And [the Rich Man] said, ‘Then I beg you, father, to send [Lazarus] to my father’s house—for I have five brothers—so that he may warn them, lest they also come into this place of torment.’ But Abraham said, ‘They have Moses and the Prophets; let them hear them.’ And he said, ‘No, father Abraham, but if someone goes to them from the dead, they will repent.’ He said to him, ‘If they do not hear Moses and the Prophets, neither will they be convinced if someone should rise from the dead.’ (Lk 16:27-31)
The celebration of National Bible Month in January (formally declared by President Rodrigo Duterte in 2017 as an annual celebration) becomes especially significant when viewed as an invitation to treasure the spirit of the recently concluded Christmas celebration. To remind people to turn to the reading of the Bible after so many festivities evokes the Christian’s proper response as demonstrated by the first witnesses to the Nativity.
In the Gospel of Luke, where I wish to concentrate this reflection, we have three sets of responses after the shepherds “made known what had been told them about this child” (2:17) and these are shown by (1) “all who heard it were amazed at what the shepherds told them” (cf. 2:18); (2) Mary who “treasured all these words and pondered them in her heart” (2:19); and (3) the shepherds themselves who “returned, glorifying and praising God for all they had heard and seen, as it had been told them” (2:20).

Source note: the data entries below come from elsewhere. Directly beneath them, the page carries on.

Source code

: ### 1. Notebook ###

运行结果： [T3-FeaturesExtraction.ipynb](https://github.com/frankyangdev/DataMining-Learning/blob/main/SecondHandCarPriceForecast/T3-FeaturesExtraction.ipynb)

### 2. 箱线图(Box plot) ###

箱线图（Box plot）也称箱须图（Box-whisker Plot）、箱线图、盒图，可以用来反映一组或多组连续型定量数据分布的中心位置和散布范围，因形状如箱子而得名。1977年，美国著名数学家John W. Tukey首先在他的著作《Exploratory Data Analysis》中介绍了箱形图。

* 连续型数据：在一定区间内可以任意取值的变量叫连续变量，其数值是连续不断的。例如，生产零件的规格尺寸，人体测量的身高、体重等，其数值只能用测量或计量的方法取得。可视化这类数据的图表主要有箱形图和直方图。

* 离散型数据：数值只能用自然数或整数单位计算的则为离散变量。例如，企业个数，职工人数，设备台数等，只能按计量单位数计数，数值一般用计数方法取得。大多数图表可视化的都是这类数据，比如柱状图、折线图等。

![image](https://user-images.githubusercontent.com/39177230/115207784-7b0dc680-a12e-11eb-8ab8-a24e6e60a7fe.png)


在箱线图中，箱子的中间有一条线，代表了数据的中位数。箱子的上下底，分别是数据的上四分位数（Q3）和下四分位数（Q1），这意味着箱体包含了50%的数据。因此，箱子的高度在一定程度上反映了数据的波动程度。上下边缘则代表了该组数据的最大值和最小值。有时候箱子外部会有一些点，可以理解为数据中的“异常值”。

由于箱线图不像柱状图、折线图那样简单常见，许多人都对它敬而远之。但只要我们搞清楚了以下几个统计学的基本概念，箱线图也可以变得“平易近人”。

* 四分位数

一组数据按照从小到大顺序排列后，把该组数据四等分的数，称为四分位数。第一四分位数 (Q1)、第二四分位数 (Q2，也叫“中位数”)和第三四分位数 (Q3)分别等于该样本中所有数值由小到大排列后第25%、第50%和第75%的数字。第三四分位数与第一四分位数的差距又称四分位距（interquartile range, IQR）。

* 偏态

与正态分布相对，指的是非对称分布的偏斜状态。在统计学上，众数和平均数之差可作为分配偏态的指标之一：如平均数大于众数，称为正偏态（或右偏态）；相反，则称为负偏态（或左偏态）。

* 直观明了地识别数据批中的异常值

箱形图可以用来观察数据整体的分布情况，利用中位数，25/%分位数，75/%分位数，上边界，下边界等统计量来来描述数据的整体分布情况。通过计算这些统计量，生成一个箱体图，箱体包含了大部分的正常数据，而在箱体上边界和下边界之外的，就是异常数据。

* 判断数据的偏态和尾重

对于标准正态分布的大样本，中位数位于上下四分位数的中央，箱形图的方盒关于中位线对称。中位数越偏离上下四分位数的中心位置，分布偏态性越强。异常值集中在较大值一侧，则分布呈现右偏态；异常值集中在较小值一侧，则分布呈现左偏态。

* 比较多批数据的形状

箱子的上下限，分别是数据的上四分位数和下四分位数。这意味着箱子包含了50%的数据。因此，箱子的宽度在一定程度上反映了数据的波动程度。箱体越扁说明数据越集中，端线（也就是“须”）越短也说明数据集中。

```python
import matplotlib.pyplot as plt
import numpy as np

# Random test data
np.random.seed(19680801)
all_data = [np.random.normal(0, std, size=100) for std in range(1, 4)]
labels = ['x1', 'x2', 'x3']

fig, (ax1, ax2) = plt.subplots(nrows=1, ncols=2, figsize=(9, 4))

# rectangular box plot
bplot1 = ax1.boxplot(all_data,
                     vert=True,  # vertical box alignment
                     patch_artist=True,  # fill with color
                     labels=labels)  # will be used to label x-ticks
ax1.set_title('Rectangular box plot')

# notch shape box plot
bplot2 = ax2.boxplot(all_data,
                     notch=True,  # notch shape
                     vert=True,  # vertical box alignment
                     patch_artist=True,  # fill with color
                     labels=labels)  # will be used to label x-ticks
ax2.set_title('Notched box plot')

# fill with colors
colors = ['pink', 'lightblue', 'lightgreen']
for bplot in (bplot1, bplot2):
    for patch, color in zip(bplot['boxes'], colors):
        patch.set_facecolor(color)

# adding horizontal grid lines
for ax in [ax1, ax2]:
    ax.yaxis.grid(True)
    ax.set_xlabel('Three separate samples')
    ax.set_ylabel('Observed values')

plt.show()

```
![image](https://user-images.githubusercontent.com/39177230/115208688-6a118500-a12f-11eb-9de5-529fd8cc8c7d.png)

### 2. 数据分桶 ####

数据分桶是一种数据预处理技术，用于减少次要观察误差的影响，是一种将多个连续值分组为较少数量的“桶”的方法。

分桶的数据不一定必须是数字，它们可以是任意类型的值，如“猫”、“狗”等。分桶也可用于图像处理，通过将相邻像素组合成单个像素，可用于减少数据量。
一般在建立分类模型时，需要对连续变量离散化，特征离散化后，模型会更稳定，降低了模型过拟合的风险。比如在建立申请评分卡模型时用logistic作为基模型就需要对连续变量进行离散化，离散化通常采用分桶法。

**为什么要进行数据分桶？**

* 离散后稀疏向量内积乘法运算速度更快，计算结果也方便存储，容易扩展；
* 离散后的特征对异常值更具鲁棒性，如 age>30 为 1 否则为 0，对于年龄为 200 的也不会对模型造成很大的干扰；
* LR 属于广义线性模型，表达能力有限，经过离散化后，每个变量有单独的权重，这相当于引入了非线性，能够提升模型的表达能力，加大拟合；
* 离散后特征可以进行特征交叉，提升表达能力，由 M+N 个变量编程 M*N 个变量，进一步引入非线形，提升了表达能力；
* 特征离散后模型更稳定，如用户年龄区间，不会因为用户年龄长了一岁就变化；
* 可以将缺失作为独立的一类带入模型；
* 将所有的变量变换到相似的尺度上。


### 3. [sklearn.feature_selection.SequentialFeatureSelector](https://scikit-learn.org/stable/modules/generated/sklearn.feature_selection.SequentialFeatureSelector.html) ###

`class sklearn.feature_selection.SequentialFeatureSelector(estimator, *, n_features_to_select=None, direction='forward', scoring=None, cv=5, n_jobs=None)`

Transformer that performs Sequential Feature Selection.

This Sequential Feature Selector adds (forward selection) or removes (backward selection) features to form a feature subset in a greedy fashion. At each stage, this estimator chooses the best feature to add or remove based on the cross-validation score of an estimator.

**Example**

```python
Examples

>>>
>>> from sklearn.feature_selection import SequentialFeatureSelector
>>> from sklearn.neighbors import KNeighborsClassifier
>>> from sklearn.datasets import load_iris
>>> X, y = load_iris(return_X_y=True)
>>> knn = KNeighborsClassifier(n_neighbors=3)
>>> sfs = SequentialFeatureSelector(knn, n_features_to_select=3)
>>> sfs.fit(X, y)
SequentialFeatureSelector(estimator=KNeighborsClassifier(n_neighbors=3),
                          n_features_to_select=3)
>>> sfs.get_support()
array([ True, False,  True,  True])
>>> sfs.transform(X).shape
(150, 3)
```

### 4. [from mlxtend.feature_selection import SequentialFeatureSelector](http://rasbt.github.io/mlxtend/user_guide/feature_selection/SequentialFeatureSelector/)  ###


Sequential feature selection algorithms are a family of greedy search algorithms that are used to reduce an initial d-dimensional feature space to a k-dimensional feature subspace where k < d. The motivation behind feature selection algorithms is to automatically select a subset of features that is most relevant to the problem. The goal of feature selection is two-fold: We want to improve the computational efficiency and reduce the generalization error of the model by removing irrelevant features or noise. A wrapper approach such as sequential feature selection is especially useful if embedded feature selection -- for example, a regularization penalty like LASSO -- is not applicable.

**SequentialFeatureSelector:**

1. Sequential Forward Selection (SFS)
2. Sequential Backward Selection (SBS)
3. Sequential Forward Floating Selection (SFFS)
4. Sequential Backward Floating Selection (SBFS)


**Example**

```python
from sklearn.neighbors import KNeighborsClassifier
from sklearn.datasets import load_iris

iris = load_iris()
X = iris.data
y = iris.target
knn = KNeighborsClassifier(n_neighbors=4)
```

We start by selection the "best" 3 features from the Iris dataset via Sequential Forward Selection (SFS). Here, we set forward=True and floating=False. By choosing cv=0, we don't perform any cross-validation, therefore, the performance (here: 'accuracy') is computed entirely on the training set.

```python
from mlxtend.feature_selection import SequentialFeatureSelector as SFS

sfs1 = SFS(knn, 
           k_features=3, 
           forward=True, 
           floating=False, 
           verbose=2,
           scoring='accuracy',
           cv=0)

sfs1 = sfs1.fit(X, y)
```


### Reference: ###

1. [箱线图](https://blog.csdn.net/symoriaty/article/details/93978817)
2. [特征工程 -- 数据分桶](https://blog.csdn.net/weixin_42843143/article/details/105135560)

The pedagogical flow of these responses — from amazement to pondering to glorifying God — can serve as a paradigm for understanding the process that a disciple undergoes towards maturity in faith in Jesus. Most crucial to this process is the middle stage since it acts to bridge ‘amazement’ with ‘glorifying God.’ In Luke’s infancy narratives, the Blessed Virgin Mary enacts this crucial stage on three occasions when she grapples with the words she heard. In the Annunciation, Mary was “perplexed” (διεταράχθη) by the words of the Angel and so “pondered” (διελογίζετο) what sort of greeting that might be (1:29). Listening to the shepherds during the nativity, Mary “treasured” (συνετήρει) the words “by pondering” (συμβάλλουσα) them in her heart (2:19). Finally, unable to understand Jesus’ words when they [Joseph and Mary] found him in the temple (“Why were you searching for me? Did you not know that I must be in my Father’s house?”, 2:49), Mary “treasured” (διετήρει) the words in her heart (2:51).
This ‘pondering,’ which we may also call ‘discipleship of the word’ continues in Luke’s Gospel as a challenge to the disciples in their journey with Jesus. When Jesus calls the first disciples, we find Peter responding to Jesus’s command to put down the nets for a catch: “Master, we toiled all night and took nothing! But at your word (ἐπὶ δὲ τῷ ῥήματί σου) I will let down the nets” (5:5). Peter’s response evokes the words of Mary during the Annunciation: “Behold, I am the servant of the Lord; let it be to me according to your word (κατὰ τὸ ῥῆμά σου)” (1:38). We see here how the disciples follow a similar process of growth towards maturity and their recognition of Jesus Christ will depend on how they took account of his words as revealed in the Scriptures.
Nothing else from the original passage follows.